▶ **Goal of the exercise**: What you return must be an exact copy of the lines in the listing below between the line holding "within a string." and the line holding "# Pattern matching", inclusive, and nothing more.

*** Block opens ***

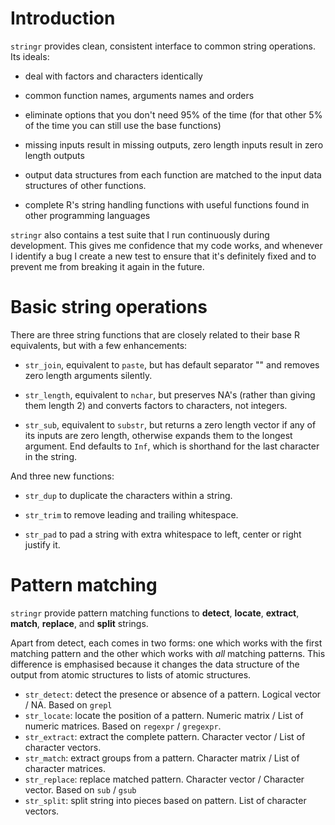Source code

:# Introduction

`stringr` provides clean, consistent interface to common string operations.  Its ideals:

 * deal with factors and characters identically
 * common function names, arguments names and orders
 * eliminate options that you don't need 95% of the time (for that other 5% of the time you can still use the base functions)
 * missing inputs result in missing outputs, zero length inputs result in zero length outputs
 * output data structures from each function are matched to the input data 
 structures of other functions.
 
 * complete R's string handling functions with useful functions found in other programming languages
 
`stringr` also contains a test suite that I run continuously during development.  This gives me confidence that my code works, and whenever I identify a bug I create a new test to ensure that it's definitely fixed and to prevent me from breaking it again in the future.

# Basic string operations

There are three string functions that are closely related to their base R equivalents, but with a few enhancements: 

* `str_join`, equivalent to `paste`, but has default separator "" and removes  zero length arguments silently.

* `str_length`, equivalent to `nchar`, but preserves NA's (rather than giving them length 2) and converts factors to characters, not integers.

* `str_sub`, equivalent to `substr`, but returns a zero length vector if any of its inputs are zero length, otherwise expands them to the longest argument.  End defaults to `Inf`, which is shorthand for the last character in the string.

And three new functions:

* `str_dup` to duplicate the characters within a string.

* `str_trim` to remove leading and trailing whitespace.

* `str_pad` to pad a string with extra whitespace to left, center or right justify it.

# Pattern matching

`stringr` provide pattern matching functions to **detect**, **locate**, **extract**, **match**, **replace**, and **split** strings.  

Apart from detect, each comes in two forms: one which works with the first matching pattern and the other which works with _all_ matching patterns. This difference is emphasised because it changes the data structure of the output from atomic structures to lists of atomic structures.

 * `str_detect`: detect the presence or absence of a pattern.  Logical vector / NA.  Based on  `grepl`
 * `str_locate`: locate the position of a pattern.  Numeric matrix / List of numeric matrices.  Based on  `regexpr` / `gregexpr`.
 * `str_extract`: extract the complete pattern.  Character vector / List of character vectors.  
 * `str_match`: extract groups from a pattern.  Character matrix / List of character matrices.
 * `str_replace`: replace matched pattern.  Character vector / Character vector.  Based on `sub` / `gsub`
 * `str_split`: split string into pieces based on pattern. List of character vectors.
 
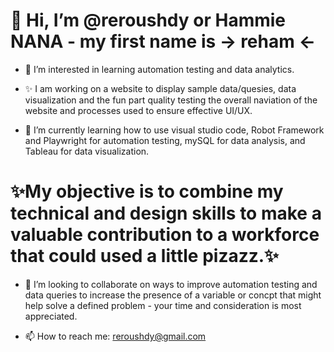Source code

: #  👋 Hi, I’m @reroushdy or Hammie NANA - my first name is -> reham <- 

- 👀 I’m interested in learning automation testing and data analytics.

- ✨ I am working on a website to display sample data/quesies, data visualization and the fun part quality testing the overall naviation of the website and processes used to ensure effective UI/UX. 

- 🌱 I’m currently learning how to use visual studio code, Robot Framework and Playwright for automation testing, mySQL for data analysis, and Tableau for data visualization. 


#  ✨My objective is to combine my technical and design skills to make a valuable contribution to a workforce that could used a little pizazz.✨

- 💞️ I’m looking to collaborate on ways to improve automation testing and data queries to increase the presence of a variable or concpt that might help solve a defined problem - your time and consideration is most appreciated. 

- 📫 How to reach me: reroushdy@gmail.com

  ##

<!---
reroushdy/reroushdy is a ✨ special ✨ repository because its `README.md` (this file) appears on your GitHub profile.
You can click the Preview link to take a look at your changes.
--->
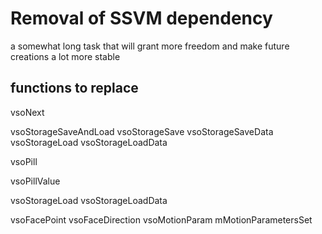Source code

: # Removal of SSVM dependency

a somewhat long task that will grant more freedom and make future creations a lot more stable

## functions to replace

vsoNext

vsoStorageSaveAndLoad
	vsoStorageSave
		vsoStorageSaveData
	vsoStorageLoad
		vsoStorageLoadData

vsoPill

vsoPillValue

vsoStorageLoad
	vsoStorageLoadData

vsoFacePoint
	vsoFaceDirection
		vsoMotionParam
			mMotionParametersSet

*** Block closes ***

▶ **Response for this exercise**:
* `str_dup` to duplicate the characters within a string.

* `str_trim` to remove leading and trailing whitespace.

* `str_pad` to pad a string with extra whitespace to left, center or right justify it.

# Pattern matching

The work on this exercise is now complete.